Indian economy has more leeway for easing monetary policy: Fitch
29 Feb 2012
In a new commentary, rating agency Fitch today said that India's monetary authorities have scope to ease policy to counter the downturn witnessed by today's Q4'12 GDP figures (See: Economic growth slows to 6.1 per cent in Q3) while fiscal policy is likely to remain restrained due to the government's fiscal consolidation goals.
Fitch said the slowing growth was ''in line with our expectation of a cyclical downturn, partly driven by the authorities' moves to cool the economy."
The drop to a year-on-year GDP growth rate of 6.1 per cent, from 6.9 per cent in the second quarter, is not a dramatic surprise, it said.

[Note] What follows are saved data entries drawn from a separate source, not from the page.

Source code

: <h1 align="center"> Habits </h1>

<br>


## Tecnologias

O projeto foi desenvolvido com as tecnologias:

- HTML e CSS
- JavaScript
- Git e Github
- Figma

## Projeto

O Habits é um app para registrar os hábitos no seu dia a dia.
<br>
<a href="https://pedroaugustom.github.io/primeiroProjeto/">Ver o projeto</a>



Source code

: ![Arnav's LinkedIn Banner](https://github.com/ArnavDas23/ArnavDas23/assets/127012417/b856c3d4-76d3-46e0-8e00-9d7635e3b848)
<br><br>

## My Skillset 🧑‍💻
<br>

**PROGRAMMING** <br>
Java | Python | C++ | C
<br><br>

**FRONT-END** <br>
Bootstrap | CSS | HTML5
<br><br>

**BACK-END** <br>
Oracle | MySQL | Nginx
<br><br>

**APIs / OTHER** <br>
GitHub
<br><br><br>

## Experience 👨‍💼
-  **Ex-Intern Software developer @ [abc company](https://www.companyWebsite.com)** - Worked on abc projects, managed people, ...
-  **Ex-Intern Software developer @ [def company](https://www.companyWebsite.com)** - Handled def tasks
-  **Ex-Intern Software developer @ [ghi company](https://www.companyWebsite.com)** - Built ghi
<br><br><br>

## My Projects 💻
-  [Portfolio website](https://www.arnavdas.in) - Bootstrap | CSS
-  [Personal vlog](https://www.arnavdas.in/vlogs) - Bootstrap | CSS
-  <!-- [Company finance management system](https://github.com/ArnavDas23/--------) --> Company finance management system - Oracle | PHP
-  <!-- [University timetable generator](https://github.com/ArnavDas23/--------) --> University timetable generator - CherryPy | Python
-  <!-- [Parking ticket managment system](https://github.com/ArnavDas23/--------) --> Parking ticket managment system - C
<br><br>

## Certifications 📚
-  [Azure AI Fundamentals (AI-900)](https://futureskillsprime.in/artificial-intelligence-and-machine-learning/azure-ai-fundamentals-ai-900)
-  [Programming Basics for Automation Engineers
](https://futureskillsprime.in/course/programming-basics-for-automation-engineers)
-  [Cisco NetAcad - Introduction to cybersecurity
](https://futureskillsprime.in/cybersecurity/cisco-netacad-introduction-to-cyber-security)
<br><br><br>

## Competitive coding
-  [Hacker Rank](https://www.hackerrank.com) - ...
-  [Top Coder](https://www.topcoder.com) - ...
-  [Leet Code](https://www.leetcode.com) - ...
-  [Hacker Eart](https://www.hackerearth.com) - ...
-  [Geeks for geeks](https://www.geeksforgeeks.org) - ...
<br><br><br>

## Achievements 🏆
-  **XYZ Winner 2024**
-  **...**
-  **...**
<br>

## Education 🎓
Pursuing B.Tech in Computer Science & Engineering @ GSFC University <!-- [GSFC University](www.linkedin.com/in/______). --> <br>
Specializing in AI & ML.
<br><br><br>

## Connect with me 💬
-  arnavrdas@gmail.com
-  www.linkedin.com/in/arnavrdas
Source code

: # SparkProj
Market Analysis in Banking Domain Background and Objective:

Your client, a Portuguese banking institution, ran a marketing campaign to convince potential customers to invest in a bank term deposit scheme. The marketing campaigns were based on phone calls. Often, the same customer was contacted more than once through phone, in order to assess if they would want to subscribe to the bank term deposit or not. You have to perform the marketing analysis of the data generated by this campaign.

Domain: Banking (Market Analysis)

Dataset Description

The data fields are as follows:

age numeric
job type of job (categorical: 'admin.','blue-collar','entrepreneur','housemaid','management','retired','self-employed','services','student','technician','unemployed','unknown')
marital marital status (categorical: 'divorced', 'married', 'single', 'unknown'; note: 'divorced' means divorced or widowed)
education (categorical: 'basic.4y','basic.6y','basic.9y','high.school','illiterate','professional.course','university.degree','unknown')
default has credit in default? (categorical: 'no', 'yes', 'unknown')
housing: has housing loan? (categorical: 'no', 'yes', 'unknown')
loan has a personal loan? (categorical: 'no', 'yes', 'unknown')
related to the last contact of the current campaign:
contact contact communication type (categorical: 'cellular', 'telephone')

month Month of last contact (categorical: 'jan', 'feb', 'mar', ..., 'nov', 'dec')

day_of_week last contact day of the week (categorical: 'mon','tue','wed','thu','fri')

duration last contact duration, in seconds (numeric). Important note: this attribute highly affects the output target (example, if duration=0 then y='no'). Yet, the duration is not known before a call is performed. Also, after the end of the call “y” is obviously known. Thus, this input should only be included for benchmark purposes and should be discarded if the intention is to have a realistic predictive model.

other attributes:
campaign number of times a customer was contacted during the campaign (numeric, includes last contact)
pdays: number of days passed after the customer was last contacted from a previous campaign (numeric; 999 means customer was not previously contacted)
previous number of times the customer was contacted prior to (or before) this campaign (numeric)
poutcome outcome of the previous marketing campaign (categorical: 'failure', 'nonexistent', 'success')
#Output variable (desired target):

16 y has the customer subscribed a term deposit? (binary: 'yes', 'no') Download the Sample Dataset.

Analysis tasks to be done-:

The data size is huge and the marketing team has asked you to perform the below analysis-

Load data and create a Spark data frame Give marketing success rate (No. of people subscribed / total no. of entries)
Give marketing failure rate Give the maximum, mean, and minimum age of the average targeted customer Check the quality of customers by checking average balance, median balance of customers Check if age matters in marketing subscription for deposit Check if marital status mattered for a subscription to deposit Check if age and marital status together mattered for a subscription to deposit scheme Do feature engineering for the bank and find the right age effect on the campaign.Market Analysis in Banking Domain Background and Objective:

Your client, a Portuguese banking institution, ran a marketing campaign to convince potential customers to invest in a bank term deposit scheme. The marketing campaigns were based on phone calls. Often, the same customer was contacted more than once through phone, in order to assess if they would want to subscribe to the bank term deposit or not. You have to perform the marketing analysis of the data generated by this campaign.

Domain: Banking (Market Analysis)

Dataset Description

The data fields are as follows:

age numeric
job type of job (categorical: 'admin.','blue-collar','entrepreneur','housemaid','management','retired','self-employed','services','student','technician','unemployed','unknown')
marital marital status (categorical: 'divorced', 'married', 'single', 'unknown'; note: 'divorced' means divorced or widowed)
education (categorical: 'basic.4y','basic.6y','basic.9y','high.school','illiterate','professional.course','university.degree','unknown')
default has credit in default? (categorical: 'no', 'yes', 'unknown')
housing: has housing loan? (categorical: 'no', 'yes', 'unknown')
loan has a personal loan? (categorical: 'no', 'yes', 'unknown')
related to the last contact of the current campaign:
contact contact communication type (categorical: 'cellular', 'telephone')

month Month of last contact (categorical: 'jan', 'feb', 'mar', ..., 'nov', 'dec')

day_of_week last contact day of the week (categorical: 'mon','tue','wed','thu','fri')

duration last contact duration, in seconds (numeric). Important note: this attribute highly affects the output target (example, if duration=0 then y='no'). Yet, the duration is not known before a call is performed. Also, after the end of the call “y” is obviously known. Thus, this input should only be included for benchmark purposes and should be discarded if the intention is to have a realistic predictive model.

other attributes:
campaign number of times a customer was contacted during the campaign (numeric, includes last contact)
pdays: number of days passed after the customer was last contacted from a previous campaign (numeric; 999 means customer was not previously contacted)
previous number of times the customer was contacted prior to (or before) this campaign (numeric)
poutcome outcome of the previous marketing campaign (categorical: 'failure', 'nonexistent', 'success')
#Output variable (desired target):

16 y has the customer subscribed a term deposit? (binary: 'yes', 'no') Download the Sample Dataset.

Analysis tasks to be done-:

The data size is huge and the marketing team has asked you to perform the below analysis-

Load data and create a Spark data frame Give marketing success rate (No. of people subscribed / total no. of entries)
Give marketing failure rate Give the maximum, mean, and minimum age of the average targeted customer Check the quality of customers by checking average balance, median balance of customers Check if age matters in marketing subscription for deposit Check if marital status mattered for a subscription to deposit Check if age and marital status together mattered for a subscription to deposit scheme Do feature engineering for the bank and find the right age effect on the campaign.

"Coupled with the recent downturn in inflation, it suggests that the Indian economy has moved past the overheating stage. Domestic demand appears to have stabilised, with private consumption expenditure rising 6.2 per cent year-on-year in Q411, up from 2.9 per cent in Q311. This could be a signal that the economy is hitting a trough," it warns.
Inflation as measured by the wholesale price index hit its lowest level in more than two years in January, when the WPI rose 6.55 per cent from a year earlier, compared with 7.47 per cent in December. This gives the Reserve Bank of India, which increased its repurchase rate by 375 basis points from March 2010 to October last year, room to cut rates if it feels this is the appropriate response.
However, the economic downturn will reduce tax collection, making it harder for the central government to meet its FY 2011-12 deficit target of 4.6 per cent of GDP - Fitch's own deficit forecast is around 5.5 per cent-6.0 per cent. The prospect of a bigger-than-expected deficit might make it harder for the government to announce an expansionary budget in March.